- [What you will do]:
Filter the entries below, keeping every line that has the word "bank".

- [Provided data]:
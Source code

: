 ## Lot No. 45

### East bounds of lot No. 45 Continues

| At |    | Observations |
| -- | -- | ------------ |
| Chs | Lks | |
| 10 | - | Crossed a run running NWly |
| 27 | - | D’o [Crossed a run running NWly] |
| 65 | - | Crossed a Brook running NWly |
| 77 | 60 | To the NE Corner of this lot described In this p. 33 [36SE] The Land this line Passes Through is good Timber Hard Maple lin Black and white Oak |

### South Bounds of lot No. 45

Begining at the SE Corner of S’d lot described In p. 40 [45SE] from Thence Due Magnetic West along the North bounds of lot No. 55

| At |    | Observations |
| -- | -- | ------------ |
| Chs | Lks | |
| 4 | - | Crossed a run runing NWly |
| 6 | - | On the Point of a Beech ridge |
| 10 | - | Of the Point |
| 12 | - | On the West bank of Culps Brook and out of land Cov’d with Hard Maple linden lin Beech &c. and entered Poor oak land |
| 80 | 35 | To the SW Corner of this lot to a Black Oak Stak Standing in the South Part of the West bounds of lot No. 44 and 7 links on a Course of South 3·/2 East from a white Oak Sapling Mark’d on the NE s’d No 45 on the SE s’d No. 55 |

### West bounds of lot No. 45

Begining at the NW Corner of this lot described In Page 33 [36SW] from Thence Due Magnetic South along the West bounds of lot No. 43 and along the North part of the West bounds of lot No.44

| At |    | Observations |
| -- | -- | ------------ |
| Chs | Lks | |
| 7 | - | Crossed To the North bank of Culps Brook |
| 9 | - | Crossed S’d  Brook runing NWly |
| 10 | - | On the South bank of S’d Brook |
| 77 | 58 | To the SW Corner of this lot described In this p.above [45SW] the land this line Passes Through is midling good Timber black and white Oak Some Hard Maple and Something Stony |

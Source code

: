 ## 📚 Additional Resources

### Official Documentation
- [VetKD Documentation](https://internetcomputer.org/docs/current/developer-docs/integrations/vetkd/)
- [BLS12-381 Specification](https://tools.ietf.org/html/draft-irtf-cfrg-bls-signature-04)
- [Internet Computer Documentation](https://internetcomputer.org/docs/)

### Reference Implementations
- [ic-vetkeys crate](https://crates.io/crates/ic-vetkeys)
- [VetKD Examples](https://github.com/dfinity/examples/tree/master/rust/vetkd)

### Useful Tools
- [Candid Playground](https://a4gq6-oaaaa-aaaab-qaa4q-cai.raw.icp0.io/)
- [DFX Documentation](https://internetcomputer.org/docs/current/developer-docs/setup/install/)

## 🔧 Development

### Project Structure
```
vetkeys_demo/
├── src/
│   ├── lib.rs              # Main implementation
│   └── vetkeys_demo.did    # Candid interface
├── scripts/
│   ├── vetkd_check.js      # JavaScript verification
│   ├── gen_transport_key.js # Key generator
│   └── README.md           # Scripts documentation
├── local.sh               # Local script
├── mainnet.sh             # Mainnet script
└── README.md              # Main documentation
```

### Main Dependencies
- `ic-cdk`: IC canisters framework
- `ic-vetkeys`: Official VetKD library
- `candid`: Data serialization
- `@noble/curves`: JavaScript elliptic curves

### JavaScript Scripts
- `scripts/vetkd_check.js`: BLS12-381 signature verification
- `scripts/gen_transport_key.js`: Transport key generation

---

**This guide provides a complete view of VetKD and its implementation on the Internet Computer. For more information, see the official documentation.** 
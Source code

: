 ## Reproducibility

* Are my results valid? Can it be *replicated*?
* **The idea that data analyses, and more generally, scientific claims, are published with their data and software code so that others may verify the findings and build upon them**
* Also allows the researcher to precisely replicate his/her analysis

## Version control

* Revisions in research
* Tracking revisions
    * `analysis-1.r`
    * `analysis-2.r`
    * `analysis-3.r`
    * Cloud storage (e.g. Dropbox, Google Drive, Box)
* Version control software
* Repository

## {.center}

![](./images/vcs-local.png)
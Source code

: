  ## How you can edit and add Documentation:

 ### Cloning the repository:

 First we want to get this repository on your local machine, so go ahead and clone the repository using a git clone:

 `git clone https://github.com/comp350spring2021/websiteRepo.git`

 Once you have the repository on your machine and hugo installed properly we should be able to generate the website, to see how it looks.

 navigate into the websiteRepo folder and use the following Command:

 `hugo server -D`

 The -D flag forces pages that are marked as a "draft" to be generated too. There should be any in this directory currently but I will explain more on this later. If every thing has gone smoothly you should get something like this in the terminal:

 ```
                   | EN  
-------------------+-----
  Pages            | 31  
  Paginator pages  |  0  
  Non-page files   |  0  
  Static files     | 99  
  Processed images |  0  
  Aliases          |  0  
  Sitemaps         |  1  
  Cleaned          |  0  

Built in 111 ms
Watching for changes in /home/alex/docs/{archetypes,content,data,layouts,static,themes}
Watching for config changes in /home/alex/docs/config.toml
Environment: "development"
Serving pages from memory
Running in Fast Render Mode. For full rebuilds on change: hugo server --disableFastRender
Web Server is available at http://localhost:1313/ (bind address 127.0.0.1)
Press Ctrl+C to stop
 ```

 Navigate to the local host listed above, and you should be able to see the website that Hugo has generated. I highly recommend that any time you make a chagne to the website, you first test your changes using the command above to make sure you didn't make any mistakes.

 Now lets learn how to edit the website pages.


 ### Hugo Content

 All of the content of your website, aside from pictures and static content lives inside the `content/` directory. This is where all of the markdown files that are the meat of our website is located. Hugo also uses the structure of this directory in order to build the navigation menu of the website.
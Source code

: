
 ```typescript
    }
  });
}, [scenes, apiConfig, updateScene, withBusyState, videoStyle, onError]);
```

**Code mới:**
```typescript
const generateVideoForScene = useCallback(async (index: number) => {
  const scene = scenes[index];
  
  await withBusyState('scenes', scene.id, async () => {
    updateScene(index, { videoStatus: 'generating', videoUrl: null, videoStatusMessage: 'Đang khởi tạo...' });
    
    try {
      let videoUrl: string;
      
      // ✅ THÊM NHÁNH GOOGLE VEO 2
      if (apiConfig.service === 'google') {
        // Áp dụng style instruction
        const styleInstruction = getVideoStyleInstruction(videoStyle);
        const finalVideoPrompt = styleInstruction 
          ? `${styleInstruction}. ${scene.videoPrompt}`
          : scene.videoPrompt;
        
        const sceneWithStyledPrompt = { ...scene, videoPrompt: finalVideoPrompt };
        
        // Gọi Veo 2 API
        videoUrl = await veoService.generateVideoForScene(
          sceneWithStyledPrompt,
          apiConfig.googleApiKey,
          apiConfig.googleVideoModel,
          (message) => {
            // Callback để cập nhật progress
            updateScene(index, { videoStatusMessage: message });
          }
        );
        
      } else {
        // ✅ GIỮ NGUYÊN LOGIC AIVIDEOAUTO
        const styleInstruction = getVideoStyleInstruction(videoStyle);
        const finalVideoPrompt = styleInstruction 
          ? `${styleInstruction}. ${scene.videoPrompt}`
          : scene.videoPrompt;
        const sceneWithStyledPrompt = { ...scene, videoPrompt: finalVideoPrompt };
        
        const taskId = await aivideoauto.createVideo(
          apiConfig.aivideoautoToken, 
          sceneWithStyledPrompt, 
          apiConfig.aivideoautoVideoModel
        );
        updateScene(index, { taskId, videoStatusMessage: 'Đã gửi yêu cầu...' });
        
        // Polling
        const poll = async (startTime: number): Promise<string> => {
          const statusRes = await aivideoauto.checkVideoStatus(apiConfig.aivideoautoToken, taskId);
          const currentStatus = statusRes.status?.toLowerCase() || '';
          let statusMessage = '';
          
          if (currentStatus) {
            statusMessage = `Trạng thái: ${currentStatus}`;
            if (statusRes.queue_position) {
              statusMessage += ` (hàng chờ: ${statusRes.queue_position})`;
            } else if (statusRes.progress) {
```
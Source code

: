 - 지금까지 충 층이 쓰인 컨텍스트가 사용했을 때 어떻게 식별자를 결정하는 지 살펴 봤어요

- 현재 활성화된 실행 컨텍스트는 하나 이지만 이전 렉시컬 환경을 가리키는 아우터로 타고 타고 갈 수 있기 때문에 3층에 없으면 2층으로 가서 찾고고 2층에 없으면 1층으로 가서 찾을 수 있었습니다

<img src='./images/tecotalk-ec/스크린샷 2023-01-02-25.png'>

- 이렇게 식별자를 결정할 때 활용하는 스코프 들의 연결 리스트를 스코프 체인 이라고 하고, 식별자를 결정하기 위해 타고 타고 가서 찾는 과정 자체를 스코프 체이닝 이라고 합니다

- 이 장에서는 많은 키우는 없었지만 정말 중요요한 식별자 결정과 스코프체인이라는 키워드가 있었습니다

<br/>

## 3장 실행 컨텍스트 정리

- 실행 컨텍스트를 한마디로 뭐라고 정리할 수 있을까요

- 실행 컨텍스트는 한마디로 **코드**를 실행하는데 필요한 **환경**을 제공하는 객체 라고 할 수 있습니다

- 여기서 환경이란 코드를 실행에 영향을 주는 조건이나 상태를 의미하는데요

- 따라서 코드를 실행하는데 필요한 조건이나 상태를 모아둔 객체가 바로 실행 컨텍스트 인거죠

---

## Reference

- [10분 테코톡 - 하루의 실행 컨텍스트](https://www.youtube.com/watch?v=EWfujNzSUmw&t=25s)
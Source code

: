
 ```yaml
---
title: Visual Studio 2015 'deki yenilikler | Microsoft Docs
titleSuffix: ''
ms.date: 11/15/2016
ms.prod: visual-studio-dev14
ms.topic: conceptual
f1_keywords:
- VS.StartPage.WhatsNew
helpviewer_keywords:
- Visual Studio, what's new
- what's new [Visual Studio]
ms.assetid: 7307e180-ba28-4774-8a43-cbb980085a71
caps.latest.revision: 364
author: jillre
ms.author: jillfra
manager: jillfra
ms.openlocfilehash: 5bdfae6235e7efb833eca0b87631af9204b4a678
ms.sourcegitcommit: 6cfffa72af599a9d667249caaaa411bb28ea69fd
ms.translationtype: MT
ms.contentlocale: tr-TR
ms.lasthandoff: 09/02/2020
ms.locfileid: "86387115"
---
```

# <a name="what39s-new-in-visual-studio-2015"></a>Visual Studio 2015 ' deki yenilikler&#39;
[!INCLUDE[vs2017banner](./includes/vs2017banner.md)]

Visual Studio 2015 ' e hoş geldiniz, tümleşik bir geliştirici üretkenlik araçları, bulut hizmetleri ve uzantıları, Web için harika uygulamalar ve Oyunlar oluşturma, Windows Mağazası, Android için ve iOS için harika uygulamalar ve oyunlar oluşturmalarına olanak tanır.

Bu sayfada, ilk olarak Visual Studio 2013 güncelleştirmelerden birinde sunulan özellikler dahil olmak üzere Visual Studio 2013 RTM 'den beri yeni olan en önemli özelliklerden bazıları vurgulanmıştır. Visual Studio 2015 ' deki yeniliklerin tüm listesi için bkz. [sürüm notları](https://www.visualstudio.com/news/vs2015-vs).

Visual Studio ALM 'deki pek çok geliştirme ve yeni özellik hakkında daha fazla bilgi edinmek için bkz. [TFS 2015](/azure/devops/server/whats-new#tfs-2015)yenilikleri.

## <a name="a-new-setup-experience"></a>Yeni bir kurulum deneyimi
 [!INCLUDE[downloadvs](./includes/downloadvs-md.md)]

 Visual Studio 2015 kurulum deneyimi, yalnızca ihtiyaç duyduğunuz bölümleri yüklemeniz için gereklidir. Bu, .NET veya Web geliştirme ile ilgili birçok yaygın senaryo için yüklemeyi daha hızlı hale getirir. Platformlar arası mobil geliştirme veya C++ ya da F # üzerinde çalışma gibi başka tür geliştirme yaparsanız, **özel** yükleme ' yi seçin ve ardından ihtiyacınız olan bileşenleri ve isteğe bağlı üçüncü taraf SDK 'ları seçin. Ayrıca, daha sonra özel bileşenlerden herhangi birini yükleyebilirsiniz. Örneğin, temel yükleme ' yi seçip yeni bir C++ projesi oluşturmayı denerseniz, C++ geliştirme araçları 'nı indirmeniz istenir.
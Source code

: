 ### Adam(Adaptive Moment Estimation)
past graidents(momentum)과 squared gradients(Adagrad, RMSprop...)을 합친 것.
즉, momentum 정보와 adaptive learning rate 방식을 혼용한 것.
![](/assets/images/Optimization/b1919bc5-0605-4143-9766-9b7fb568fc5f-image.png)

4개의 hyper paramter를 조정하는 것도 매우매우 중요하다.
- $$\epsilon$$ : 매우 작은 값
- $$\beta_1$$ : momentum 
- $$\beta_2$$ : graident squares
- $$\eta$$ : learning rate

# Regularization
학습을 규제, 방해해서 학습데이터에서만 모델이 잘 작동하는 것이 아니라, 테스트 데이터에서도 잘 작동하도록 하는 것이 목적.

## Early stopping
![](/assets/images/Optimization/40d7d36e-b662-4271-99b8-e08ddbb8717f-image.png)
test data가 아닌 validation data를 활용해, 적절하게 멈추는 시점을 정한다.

- [Exercise answer]:
| 12 | - | On the West bank of Culps Brook and out of land Cov’d with Hard Maple linden lin Beech &c. and entered Poor oak land |
| 7 | - | Crossed To the North bank of Culps Brook |
| 10 | - | On the South bank of S’d Brook |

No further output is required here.